Development, validation, and application of PCR primers for detection of tetracycline efflux genes of gram-negative bacteria

Abstract

Phylogenetic analysis of tetracycline resistance genes, which confer resistance due to the efflux of tetracycline from the cell catalyzed by drug:H(+) antiport and share a common structure with 12 transmembrane segments (12-TMS), suggested the monophyletic origin of these genes. With a high degree of confidence, this tet subcluster unifies 11 genes encoding tet efflux pumps and includes tet(A), tet(B), tet(C), tet(D), tet(E), tet(G), tet(H), tet(J), tet(Y), tet(Z), and tet(30). Phylogeny-aided alignments were used to design a set of PCR primers for detection, retrieval, and sequence analysis of the corresponding gene fragments from a variety of bacterial and environmental sources. After rigorous validation with the characterized control tet templates, this primer set was used to determine the genotype of the corresponding tetracycline resistance genes in total DNA of swine feed and feces and in the lagoons and groundwater underlying two large swine production facilities known to be impacted by waste seepage. The compounded tet fingerprint of animal feed was found to be tetCDEHZ, while the corresponding fingerprint of total intestinal microbiota was tetBCGHYZ. Interestingly, the tet fingerprints in geographically distant waste lagoons were identical (tetBCEHYZ) and were similar to the fecal fingerprint at the third location mentioned above.

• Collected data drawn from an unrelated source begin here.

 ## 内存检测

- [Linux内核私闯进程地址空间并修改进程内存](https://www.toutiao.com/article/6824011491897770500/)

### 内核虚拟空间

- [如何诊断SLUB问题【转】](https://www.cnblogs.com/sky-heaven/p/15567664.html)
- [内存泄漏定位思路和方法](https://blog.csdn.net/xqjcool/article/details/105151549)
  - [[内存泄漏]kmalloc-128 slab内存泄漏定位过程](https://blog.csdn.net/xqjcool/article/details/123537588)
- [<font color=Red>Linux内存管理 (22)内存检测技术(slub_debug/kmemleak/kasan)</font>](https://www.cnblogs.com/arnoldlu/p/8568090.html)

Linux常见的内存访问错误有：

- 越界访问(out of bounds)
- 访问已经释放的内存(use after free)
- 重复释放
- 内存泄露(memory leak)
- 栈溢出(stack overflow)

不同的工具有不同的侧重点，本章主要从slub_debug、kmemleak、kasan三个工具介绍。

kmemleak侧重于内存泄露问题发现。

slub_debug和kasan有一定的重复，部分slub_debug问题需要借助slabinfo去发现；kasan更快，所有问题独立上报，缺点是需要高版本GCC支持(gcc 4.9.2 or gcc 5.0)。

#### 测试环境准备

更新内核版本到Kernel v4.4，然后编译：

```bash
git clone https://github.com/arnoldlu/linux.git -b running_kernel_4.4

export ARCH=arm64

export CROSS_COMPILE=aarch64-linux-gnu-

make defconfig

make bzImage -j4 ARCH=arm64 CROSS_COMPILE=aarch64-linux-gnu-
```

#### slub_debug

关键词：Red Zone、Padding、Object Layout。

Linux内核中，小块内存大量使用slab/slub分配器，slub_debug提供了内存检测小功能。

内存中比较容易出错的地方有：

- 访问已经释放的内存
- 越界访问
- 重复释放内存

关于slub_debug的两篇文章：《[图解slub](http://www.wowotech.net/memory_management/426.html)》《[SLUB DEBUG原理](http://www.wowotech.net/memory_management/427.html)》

Despite the sporadic detection of chlortetracycline in waste lagoons, no auxiliary diversity of tet genes in comparison with the fecal diversity could be detected, suggesting that the tet pool is generated mainly in the gut of tetracycline-fed animals, with a negligible contribution from selection imposed by tetracycline that is released into the environment. The tet efflux genes were found to be percolating into the underlying groundwater and could be detected as far as 250 m downstream from the lagoons. With yet another family of tet genes, this study confirmed our earlier findings that the antibiotic resistance gene pool generated in animal production systems may be mobile and persistent in the environment with the potential to enter the food chain.

FIG. 1.

Maximum-likelihood tree of tetracycline resistance genes, encoding tet efflux pumps of gram-negative bacteria (subcluster tet), and other genes of the DHA12 family. The same overall topology was obtained by neighbor-joining and parsimony analyses. Numbers at nodes represent the percentages of occurrence of nodes in 100 bootstrap trials. The scale bar is in fixed nucleotide substitutions per sequence position. The tree is arbitrarily rooted with the P. aeruginosa cmlA gene. The set of PCR primers, presented in Table 2, targets various classes of tet genes, which are shown in boldface.

FIG. 2.

Maps of sites A and C and corresponding stratigraphic columns indicating the location and characteristics of sand layers. Large open arrows indicate groundwater flow. Circles indicate the locations of monitoring wells. Open circles represent nested wells screened in deeper sand layers. Well depths in meters are in parentheses. Black rectangles represent confinement buildings.